Pig – Local and Distributed Execution modes

There are currently two execution environments for pig.

  • Local execution in a single JVM
  • Distributed execution on a Hadoop cluster.

Local mode

In local mode, it uses a single JVM and local file system as execution environments. For running in local mode, we doent need any hadoop cluster. For entering into local execution mode, type the below command in the terminal. The execution type is set using the  -x or  -exectype option. When you type pig -x local,  You can see an output similar below and will enter into the grunt shell. On examining the below INFO logs, you can see that, it is using local file system.


pig –x local

 

2013-07-10 16:46:56,344 [main] INFO  org.apache.pig.Main - Apache Pig version 0.10.0-cdh4.1.2 (rexported) compiled Nov 01 2012, 18:38:58

2013-07-10 16:46:56,345 [main] INFO  org.apache.pig.Main - Logging error messages to: /home/amal_george/pig_1373455016342.log

2013-07-10 16:46:56,500 [main] INFO  org.apache.pig.backend.hadoop.executionengine.HExecutionEngine - Connecting to hadoop file system at:file:///

grunt>

Distributed Mode

In a pig installed machine, when we type pig in the terminal, it will by default go into distribution execution mode. In distributed mode, the job will run as mapreduce and will use hdfs as file system. So we need a hadoop cluster for run pig in distributed mode.

When we type pig in the terminal. You can see an output similar below and will enter into the grunt shell. On examining the below INFO logs, you can see that, it is connecting to a cluster.

2013-07-10 16:47:52,510 [main] INFO  org.apache.pig.Main - Apache Pig version 0.10.0-cdh4.1.2 (rexported) compiled Nov 01 2012, 18:38:58

2013-07-10 16:47:52,511 [main] INFO  org.apache.pig.Main - Logging error messages to: /home/amal_george/pig_1373455072507.log
2013-07-10 16:47:52,797 [main] INFO  org.apache.pig.backend.hadoop.executionengine.HExecutionEngine - Connecting to hadoop file system at: hdfs://master:9000

2013-07-10 16:47:53,487 [main] INFO  org.apache.pig.backend.hadoop.executionengine.HExecutionEngine - Connecting to map-reduce job tracker at: master:9001

grunt>

Making Custom Auto completion mechanism for Pig

One handy feature of pig’s Grunt shell is completion mechanism, which will try to complete

Pig Latin keywords and functions when you press the Tab key.
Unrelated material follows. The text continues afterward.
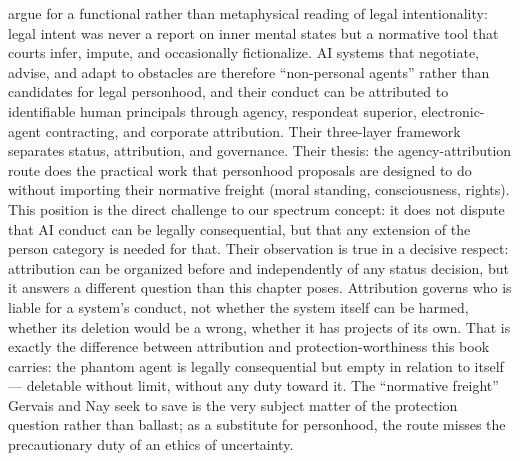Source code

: \documentclass[acmlarge, nonacm]{acmart}
\begin{document}
\citet{gervaisnay2026} argue for a functional rather than metaphysical reading of legal intentionality: legal intent was never a report on inner mental states but a normative tool that courts infer, impute, and occasionally fictionalize. AI systems that negotiate, advise, and adapt to obstacles are therefore ``non-personal agents'' rather than candidates for legal personhood, and their conduct can be attributed to identifiable human principals through agency, respondeat superior, electronic-agent contracting, and corporate attribution. Their three-layer framework separates status, attribution, and governance. Their thesis: the agency-attribution route does the practical work that personhood proposals are designed to do without importing their normative freight (moral standing, consciousness, rights). This position is the direct challenge to our spectrum concept: it does not dispute that AI conduct can be legally consequential, but that any extension of the person category is needed for that. Their observation is true in a decisive respect: attribution can be organized before and independently of any status decision, but it answers a different question than this chapter poses. Attribution governs who is liable for a system's conduct, not whether the system itself can be harmed, whether its deletion would be a wrong, whether it has projects of its own. That is exactly the difference between attribution and protection-worthiness this book carries: the phantom agent is legally consequential but empty in relation to itself --- deletable without limit, without any duty toward it. The ``normative freight'' Gervais and Nay seek to save is the very subject matter of the protection question rather than ballast; as a substitute for personhood, the route misses the precautionary duty of an ethics of uncertainty.
\end{document}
For example, consider

the following incomplete line:

grunt> a = foreach b ge

If you press the Tab key at this point, ge will expand to generate, a Pig Latin keyword:

grunt> a = foreach b generate

We can customize the completion tokens by putting our necessary tokens in a file named autocomplete and put it in the pig class path or in the directory where we are invoking the grunt shell

For example: I created a file named autocomplete which contains the tokens

Julie

India

Software

Engineer

Hadoop

Bigdata

Then after saving this if u press the corresponding alphabet and press tab, it will display the choices for autocompletion.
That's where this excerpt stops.